▶ [What you are asked to do]: From the records below, copy each line that has the word "mathscr" in it.

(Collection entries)
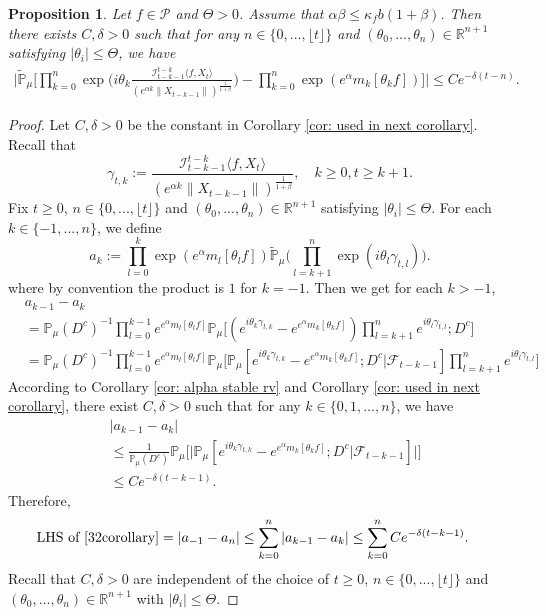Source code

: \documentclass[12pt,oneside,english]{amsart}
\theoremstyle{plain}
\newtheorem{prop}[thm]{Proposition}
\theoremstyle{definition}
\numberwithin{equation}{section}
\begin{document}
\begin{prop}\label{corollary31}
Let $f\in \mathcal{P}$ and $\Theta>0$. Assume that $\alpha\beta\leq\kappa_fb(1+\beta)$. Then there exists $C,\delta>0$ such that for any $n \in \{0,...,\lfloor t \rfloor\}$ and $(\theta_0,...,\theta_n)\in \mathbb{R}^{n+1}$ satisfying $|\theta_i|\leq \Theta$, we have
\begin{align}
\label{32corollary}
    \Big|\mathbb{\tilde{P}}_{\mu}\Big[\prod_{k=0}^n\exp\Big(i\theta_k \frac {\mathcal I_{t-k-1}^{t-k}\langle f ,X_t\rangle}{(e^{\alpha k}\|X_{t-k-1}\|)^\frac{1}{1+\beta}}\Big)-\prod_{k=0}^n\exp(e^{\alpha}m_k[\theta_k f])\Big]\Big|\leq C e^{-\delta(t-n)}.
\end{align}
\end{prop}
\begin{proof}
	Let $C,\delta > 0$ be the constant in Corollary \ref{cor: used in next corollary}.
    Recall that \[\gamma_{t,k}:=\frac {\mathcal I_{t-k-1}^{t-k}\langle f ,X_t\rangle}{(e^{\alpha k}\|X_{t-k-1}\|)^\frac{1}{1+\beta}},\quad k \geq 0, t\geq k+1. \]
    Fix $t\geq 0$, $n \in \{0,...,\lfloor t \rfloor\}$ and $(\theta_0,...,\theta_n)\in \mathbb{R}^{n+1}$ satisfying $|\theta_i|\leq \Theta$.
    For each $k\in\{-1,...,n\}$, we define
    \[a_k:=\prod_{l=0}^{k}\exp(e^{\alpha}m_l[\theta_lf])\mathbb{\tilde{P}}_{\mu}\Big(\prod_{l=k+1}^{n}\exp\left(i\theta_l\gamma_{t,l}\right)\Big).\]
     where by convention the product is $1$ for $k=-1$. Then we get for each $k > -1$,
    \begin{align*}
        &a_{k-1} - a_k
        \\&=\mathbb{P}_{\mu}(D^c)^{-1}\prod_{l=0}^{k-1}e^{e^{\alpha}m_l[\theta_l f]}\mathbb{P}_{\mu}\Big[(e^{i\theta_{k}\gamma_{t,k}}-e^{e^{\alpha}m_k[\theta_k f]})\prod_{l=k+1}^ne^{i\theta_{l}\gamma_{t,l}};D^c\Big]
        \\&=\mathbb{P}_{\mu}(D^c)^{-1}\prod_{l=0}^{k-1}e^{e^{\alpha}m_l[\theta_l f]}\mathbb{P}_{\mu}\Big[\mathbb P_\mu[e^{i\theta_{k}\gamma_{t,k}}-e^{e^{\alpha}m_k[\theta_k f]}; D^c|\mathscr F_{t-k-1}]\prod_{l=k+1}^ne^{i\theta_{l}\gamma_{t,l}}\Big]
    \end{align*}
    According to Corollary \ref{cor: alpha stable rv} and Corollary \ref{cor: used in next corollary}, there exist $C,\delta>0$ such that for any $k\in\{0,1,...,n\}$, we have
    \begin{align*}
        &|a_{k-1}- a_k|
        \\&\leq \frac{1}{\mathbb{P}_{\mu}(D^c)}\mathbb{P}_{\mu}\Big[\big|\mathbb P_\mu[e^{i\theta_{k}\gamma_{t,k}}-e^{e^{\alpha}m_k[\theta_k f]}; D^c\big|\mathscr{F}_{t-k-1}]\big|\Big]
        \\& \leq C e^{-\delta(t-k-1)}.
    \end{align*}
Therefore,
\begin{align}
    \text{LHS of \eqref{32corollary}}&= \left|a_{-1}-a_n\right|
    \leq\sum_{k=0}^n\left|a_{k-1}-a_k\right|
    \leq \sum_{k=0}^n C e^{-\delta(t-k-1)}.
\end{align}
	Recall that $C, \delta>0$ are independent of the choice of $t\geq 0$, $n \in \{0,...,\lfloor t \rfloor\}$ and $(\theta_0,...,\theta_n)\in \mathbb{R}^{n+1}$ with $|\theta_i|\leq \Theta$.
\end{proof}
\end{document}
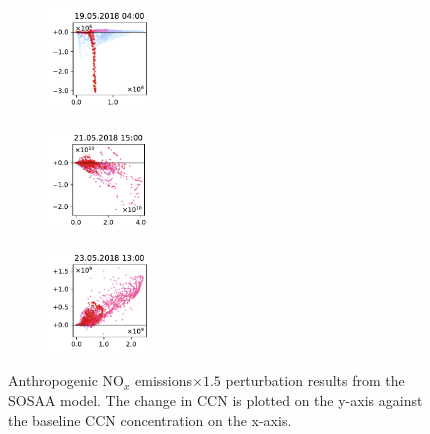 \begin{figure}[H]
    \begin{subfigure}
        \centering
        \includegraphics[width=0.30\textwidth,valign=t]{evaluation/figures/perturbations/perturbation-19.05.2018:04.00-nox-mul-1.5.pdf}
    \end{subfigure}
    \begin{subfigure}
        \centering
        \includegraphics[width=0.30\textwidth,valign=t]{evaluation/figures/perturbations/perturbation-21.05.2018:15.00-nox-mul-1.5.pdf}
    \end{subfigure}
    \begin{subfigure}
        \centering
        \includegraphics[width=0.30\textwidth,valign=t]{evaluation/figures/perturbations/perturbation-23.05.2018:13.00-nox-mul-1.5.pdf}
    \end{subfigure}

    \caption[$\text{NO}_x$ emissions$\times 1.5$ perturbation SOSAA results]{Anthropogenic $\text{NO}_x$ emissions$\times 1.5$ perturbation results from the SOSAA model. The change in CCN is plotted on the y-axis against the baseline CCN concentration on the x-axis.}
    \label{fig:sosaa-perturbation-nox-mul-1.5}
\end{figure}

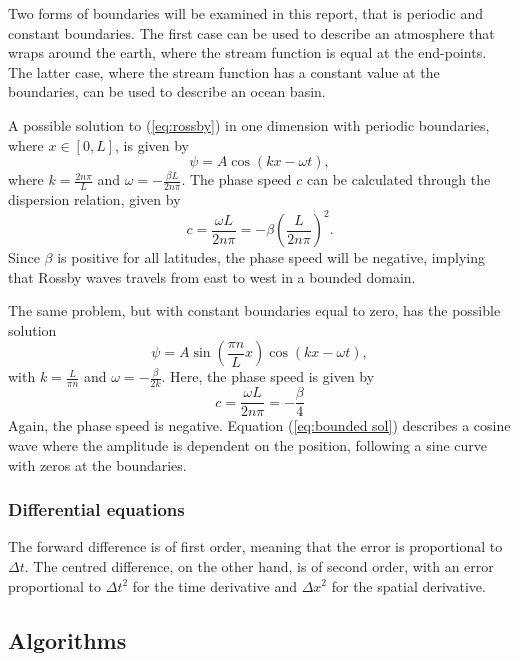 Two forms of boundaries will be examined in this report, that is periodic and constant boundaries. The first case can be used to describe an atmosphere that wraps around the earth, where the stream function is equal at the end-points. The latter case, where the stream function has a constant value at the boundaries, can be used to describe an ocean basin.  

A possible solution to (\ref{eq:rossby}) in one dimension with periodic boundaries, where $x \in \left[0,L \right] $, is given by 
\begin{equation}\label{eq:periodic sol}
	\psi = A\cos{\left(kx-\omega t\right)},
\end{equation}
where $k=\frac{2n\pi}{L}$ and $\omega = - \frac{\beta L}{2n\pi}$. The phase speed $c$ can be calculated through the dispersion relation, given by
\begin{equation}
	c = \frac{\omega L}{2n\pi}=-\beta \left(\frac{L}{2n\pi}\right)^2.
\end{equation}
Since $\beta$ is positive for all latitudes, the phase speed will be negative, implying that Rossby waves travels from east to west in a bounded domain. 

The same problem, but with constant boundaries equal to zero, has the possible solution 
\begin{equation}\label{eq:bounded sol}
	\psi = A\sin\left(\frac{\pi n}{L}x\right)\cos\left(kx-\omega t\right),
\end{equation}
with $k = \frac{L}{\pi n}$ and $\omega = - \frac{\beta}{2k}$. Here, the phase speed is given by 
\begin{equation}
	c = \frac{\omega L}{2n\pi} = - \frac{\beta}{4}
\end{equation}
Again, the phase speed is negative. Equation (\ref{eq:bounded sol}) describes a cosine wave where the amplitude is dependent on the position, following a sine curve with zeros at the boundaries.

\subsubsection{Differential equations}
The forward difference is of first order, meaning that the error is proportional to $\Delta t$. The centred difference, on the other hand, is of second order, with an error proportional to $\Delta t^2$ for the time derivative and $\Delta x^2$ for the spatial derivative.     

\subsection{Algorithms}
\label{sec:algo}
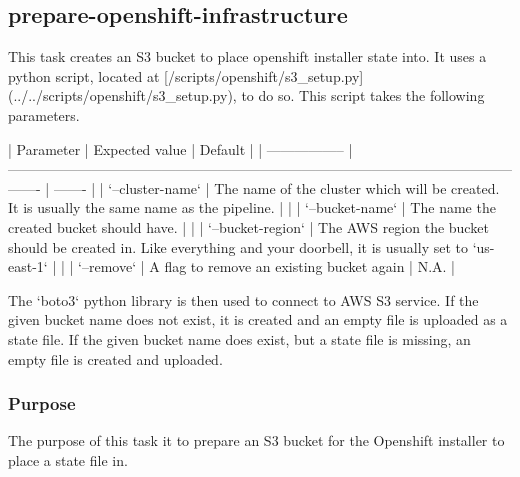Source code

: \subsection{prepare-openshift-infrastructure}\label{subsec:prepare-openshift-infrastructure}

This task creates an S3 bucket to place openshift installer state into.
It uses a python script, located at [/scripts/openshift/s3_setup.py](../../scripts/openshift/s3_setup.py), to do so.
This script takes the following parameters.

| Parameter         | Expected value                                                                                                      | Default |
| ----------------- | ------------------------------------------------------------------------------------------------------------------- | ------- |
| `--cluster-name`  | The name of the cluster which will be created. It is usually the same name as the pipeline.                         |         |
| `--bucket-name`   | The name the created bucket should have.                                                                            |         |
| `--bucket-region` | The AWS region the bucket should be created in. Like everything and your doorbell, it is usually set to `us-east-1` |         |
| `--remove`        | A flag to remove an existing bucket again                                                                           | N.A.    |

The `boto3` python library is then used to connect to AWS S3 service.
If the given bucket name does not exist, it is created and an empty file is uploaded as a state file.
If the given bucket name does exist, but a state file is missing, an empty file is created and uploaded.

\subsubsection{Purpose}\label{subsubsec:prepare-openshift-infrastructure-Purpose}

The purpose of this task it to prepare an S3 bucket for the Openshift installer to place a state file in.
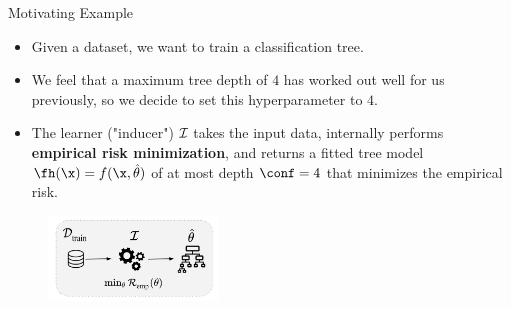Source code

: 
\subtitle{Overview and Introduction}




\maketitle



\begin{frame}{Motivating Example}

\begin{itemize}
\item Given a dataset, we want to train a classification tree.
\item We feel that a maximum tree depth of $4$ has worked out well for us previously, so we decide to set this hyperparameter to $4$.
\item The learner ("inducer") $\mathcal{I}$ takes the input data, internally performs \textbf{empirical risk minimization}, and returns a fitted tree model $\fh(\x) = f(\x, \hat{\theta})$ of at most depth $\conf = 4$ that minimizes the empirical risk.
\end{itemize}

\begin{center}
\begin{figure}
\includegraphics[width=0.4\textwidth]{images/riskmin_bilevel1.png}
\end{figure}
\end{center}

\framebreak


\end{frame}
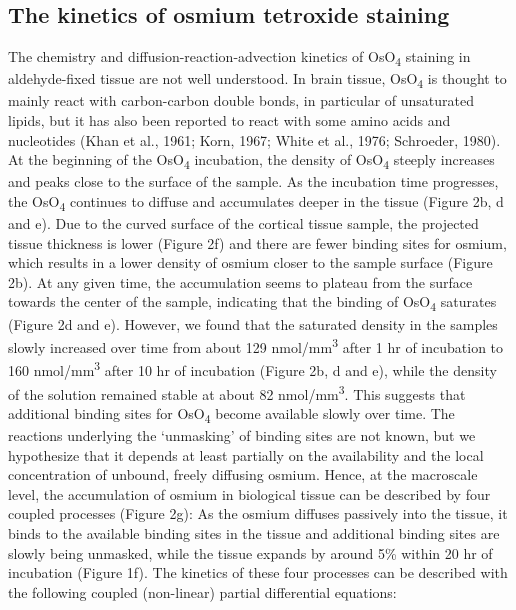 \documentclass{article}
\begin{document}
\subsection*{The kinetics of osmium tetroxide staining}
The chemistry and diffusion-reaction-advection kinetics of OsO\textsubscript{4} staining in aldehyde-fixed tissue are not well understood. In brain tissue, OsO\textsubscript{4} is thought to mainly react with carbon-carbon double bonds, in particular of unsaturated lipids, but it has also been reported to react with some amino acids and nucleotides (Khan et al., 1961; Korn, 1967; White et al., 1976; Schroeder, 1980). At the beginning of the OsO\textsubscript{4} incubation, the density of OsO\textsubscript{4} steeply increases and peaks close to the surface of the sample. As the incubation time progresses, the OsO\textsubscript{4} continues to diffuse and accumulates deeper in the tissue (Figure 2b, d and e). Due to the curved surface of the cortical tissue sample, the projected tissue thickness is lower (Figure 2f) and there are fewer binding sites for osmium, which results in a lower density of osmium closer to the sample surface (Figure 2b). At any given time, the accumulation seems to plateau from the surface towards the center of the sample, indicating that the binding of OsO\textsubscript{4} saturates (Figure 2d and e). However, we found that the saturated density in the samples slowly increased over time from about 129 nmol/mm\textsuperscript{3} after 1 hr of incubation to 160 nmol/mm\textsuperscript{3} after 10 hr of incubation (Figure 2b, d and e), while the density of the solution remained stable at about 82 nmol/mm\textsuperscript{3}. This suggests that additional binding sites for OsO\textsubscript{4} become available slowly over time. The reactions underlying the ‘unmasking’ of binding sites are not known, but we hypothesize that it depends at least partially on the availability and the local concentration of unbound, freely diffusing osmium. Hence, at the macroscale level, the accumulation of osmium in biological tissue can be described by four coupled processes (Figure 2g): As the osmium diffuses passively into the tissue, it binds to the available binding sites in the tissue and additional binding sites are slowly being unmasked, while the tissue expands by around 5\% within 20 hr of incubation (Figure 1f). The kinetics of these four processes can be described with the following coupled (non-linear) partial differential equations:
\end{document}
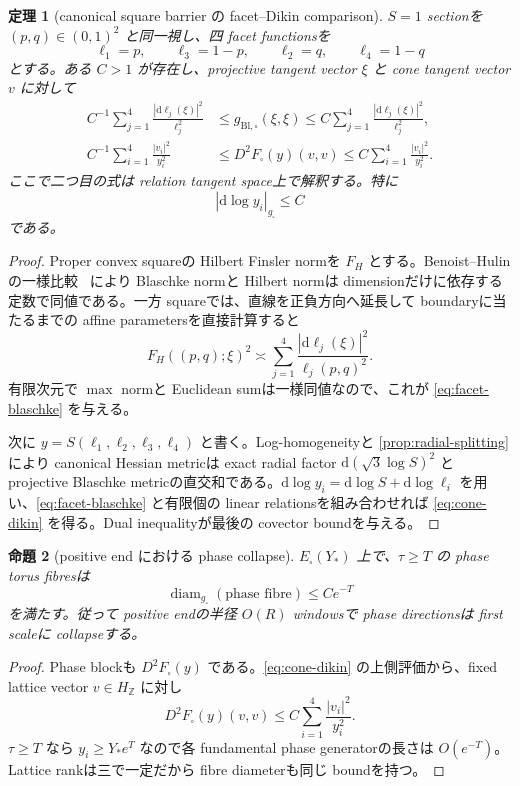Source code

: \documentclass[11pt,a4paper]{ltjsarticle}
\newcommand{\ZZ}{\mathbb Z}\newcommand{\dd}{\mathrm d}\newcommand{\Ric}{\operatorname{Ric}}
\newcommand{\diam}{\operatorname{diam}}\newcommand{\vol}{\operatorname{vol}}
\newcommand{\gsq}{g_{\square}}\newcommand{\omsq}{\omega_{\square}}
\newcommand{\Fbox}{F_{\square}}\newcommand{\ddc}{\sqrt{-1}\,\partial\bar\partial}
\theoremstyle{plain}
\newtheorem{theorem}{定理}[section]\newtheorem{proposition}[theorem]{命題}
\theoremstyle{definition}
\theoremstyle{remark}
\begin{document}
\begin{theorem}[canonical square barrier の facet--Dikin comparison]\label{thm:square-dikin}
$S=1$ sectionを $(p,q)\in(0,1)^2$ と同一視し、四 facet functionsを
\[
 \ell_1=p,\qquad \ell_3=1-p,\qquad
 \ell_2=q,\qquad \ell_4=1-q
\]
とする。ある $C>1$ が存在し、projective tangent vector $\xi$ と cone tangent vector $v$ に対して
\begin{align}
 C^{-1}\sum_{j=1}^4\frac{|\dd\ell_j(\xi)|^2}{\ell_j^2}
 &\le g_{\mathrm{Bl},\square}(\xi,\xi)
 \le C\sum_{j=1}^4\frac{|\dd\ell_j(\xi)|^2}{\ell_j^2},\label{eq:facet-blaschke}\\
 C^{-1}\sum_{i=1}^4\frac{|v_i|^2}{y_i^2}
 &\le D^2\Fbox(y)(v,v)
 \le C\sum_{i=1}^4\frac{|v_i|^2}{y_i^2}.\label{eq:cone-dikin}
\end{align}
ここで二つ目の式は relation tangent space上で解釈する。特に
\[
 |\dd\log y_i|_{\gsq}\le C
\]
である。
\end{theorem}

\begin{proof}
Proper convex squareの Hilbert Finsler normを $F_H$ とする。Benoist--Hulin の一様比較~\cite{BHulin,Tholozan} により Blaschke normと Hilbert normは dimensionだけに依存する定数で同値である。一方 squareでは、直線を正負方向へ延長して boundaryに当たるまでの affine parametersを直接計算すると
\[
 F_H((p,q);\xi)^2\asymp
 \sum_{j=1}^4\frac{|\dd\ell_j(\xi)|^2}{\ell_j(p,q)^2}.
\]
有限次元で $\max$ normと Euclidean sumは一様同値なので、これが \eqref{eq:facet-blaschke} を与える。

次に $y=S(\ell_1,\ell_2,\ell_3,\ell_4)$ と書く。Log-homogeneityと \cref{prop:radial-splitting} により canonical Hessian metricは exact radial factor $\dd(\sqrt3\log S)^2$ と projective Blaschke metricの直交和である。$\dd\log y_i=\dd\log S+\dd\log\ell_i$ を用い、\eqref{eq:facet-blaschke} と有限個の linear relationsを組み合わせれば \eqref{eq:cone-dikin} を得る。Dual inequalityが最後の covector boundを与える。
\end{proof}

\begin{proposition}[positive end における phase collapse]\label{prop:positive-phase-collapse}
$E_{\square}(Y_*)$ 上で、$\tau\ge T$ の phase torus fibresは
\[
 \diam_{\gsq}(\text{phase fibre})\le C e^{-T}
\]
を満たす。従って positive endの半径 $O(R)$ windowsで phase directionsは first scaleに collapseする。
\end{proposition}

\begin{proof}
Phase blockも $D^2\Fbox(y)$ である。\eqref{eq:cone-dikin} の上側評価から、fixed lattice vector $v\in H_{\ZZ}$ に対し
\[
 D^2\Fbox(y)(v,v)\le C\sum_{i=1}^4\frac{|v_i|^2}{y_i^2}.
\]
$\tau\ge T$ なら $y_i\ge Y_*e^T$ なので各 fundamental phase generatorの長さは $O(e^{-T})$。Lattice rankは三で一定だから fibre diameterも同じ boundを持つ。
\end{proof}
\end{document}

▶ [Expected answer]:
        \\&=\mathbb{P}_{\mu}(D^c)^{-1}\prod_{l=0}^{k-1}e^{e^{\alpha}m_l[\theta_l f]}\mathbb{P}_{\mu}\Big[\mathbb P_\mu[e^{i\theta_{k}\gamma_{t,k}}-e^{e^{\alpha}m_k[\theta_k f]}; D^c|\mathscr F_{t-k-1}]\prod_{l=k+1}^ne^{i\theta_{l}\gamma_{t,l}}\Big]
        \\&\leq \frac{1}{\mathbb{P}_{\mu}(D^c)}\mathbb{P}_{\mu}\Big[\big|\mathbb P_\mu[e^{i\theta_{k}\gamma_{t,k}}-e^{e^{\alpha}m_k[\theta_k f]}; D^c\big|\mathscr{F}_{t-k-1}]\big|\Big]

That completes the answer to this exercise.